One of the four classes that every Middlebury first year takes during their first semester is a first year seminar, a writing intensive class capped at 15 students designed to prepare students for the writing-intensive Middlebury curriculum. Each fall, around 40 seminars are offered for our September admits, ranging from The Art and Life of Andy Warhol to Literature in Exile to The Geology of National Parks to The Story of Geometry. My first seminar, elegantly titled Oratory: Winning the Soul with Words, was one of the most academically transformative experiences of my Middlebury career.
Taught by theatre professor Dana Yeaton, the seminar was divided into three parts. During the first part, we read Aristotle’s book “On Rhetoric” and studied the theoretical components of constructing a powerful speech. The middle third of the class was focused on reading great speeches throughout history, from Pericles’ Funeral Oration to Lincoln’s Gettysburg Address to MLK’s I Have a Dream. During the last few weeks of class, we wrote and delivered a number of our own speeches, culminating in a TED Talk presentation.
The class was incredibly rewarding precisely because it was unlike anything I had ever done before, or after, for that matter. Since it was the first time he had taught the class, Professor Yeaton experimented with different methods of teaching and various kinds of assignments. He always brought an energy to the room that made the 75 minutes fly by in the blink of an eye. And because of the personal nature of our final TED Talks, the 15 of us got to know each other very well by the end of the semester.
In the January following that fall semester, Professor Yeaton invited a few of us from the seminar to participate in the College’s annual Martin Luther King Day Celebration in Mead Chapel, an evening of song, dance, and oratory that commemorates the life of the civil rights hero. Together with a few other theatre students, we performed a condensed reading of MLK’s famous I Have a Dream speech. Relying on the projection of our voice and the acoustics in the chapel, we tried to capture, without microphones, the cadence of King’s speech and project its power to the standing-room only crowd. We even added a touch of Middlebury flair by reciting one section of the speech in various foreign languages.
This past Martin Luther King Day, I returned to the chapel to watch the oratorio for the first time since I participated in it three years ago.
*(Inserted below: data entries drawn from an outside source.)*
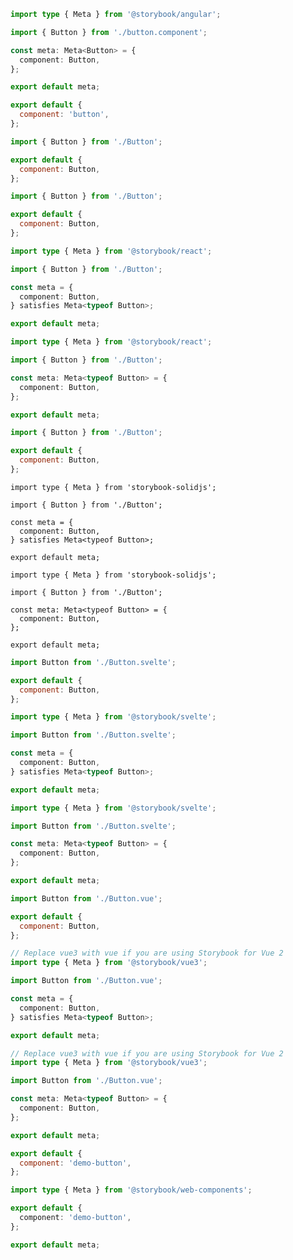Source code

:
 ```ts filename="Button.stories.ts" renderer="angular" language="ts"
import type { Meta } from '@storybook/angular';

import { Button } from './button.component';

const meta: Meta<Button> = {
  component: Button,
};

export default meta;
```

```js filename="Button.stories.js" renderer="ember" language="js"
export default {
  component: 'button',
};
```

```js filename="Button.stories.js|jsx" renderer="preact" language="js"
import { Button } from './Button';

export default {
  component: Button,
};
```

```js filename="Button.stories.js|jsx" renderer="react" language="js"
import { Button } from './Button';

export default {
  component: Button,
};
```

```ts filename="Button.stories.ts|tsx" renderer="react" language="ts-4-9"
import type { Meta } from '@storybook/react';

import { Button } from './Button';

const meta = {
  component: Button,
} satisfies Meta<typeof Button>;

export default meta;
```

```ts filename="Button.stories.ts|tsx" renderer="react" language="ts"
import type { Meta } from '@storybook/react';

import { Button } from './Button';

const meta: Meta<typeof Button> = {
  component: Button,
};

export default meta;
```

```js filename="Button.stories.js|jsx" renderer="solid" language="js"
import { Button } from './Button';

export default {
  component: Button,
};
```

```tsx filename="Button.stories.ts|tsx" renderer="solid" language="ts-4-9"
import type { Meta } from 'storybook-solidjs';

import { Button } from './Button';

const meta = {
  component: Button,
} satisfies Meta<typeof Button>;

export default meta;
```

```tsx filename="Button.stories.ts|tsx" renderer="solid" language="ts"
import type { Meta } from 'storybook-solidjs';

import { Button } from './Button';

const meta: Meta<typeof Button> = {
  component: Button,
};

export default meta;
```

```js filename="Button.stories.js" renderer="svelte" language="js"
import Button from './Button.svelte';

export default {
  component: Button,
};
```

```ts filename="Button.stories.ts" renderer="svelte" language="ts-4-9"
import type { Meta } from '@storybook/svelte';

import Button from './Button.svelte';

const meta = {
  component: Button,
} satisfies Meta<typeof Button>;

export default meta;
```

```ts filename="Button.stories.ts" renderer="svelte" language="ts"
import type { Meta } from '@storybook/svelte';

import Button from './Button.svelte';

const meta: Meta<typeof Button> = {
  component: Button,
};

export default meta;
```

```js filename="Button.stories.js" renderer="vue" language="js"
import Button from './Button.vue';

export default {
  component: Button,
};
```

```ts filename="Button.stories.ts" renderer="vue" language="ts-4-9"
// Replace vue3 with vue if you are using Storybook for Vue 2
import type { Meta } from '@storybook/vue3';

import Button from './Button.vue';

const meta = {
  component: Button,
} satisfies Meta<typeof Button>;

export default meta;
```

```ts filename="Button.stories.ts" renderer="vue" language="ts"
// Replace vue3 with vue if you are using Storybook for Vue 2
import type { Meta } from '@storybook/vue3';

import Button from './Button.vue';

const meta: Meta<typeof Button> = {
  component: Button,
};

export default meta;
```

```js filename="Button.stories.js" renderer="web-components" language="js"
export default {
  component: 'demo-button',
};
```

```ts filename="Button.stories.ts" renderer="web-components" language="ts"
import type { Meta } from '@storybook/web-components';

export default {
  component: 'demo-button',
};

export default meta;
```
Professor Yeaton helped direct the show again, this time with students from his Speechmaker’s Studio J-Term class and members of the newly formed Oratory Society. Together, they read a series of quotes from MLK and other civil rights leaders to begin the show and like us, performed a reading of the I Have a Dream speech. Sitting in the pews, with a tinge of nostalgia, I felt incredibly proud of how much Professor Yeaton’s oratory program has grown at Middlebury. This was the second year in a row that he has offered the Speechmaker’s Studio as a J-Term class, attracting students ranging from political science majors to varsity skiers to international first years. His Oratory Society hosted an “oratory slam” in the fall and conducts workshops open to anyone wishing to improve their public speaking skills.
In his quest to bring public speaking to the fore of the liberal arts curriculum, Professor Yeaton has struck a chord with students who recognize the importance of that skill in today’s digitally connected world. The oratory program is yet another example of how the liberal arts continues to evolve here at Middlebury.